Dazu gehört für uns, kirchliche Sprache, Strukturen und Arbeitsformen kritisch zu reflektieren und weiterzuentwickeln. Die GOK unterstützt Initiativen, Fortbildungen und Konzepte, die zu mehr Sensibilität gegenüber, Sichtbarkeit von und Sicherheit für queere Menschen beitragen, und setzt sich dafür ein, dass Vielfalt als Bereicherung kirchlichen Lebens verstanden und gelebt wird.

Bild: Shane Rounce/Unsplash.com

Für eine weltoffene Kirche

Wir setzen uns für unsere ökumenischen Partnerkirchen weltweit und für die evangelische Entwicklungsarbeit ein. Dabei ist uns eine partnerschaftliche Zusammenarbeit auf Augenhöhe besonders wichtig.

Begegnungen, Austausch und gegenseitiges Lernen wollen wir gezielt fördern, denn Kirche ist nur dann glaubwürdig, wenn sie über sich selbst hinausblickt und sich als Teil einer weltweiten Gemeinschaft versteht.

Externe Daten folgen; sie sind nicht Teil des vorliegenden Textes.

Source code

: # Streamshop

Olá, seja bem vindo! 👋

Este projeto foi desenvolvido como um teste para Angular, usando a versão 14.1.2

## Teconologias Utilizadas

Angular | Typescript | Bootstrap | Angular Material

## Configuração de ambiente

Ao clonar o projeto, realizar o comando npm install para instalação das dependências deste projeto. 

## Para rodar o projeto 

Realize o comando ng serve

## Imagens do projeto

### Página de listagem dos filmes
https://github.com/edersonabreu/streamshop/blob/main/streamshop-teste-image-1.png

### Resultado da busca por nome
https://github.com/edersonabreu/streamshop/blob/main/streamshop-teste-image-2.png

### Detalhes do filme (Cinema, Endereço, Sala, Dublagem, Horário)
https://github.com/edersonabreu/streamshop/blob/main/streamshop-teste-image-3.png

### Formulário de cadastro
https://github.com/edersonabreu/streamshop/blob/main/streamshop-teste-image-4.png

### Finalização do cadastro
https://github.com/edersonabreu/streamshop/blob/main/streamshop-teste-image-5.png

Bild: Jens Schulze/Landeskirche Hannovers

Für eine innovative Kirche

Wir setzen uns dafür ein, neue Wege zu eröffnen und kreative Ideen gezielt zu fördern. Bewährte Instrumente sollen weiterentwickelt und gestärkt werden. Gelungene Initiativen vor Ort wollen wir sichtbar machen und als gute Beispiele landeskirchenweit kommunizieren.

Kooperationen und Zusammenschlüsse von Gemeinden und Kirchenkreisen sind ebenso zu unterstützen wie tragfähige Strukturierungsprozesse landeskirchlicher Einrichtungen. So schaffen wir Raum für Innovation, Entlastung und nachhaltige Weiterentwicklung kirchlicher Arbeit.

Bild: Jens Schulze/Landeskirche Hannovers

Für eine basisorientierte Kirche

Das traditionelle Anliegen der GOK, Entscheidungskompetenzen stärker an die Basis zu verlagern, wollen wir konsequent weiterverfolgen und ausbauen. Dabei geht es um echte Gestaltungsräume für Ortsgemeinden und Kirchenkreise.

Zugleich darf sich kirchliches Handeln nicht allein am eigenen Kontext orientieren. Alle Planungsbereiche müssen in Solidarität mit der Landeskirche, den anderen Kirchenkreisen und deren jeweiligen Herausforderungen stehen. Deshalb setzen wir uns dafür ein, bei künftigen landeskirchlichen Planungsprozessen die Eigenverantwortung vor Ort zu stärken und zugleich die notwendige Grundsolidarität verlässlich im Blick zu behalten.

Bild: Jens Schulze/Landeskirche Hannovers

Für eine demokratische Kirche

Als GOK halten wir eine weitere Stärkung der demokratischen Elemente in den landeskirchlichen Leitungsebenen durch die Synode für notwendig und zugleich realistisch. Die Synode soll ihre Rolle als gestaltendes und verantwortungsübernehmendes Leitungsorgan weiter ausbauen.

Bereits in der Verfassungsdebatte haben wir diesen Anspruch deutlich gemacht und wollen auch künftig gemeinsam mit allen kirchenleitenden Organen konkret und konstruktiv über anstehende Strukturfragen unserer Kirche beraten.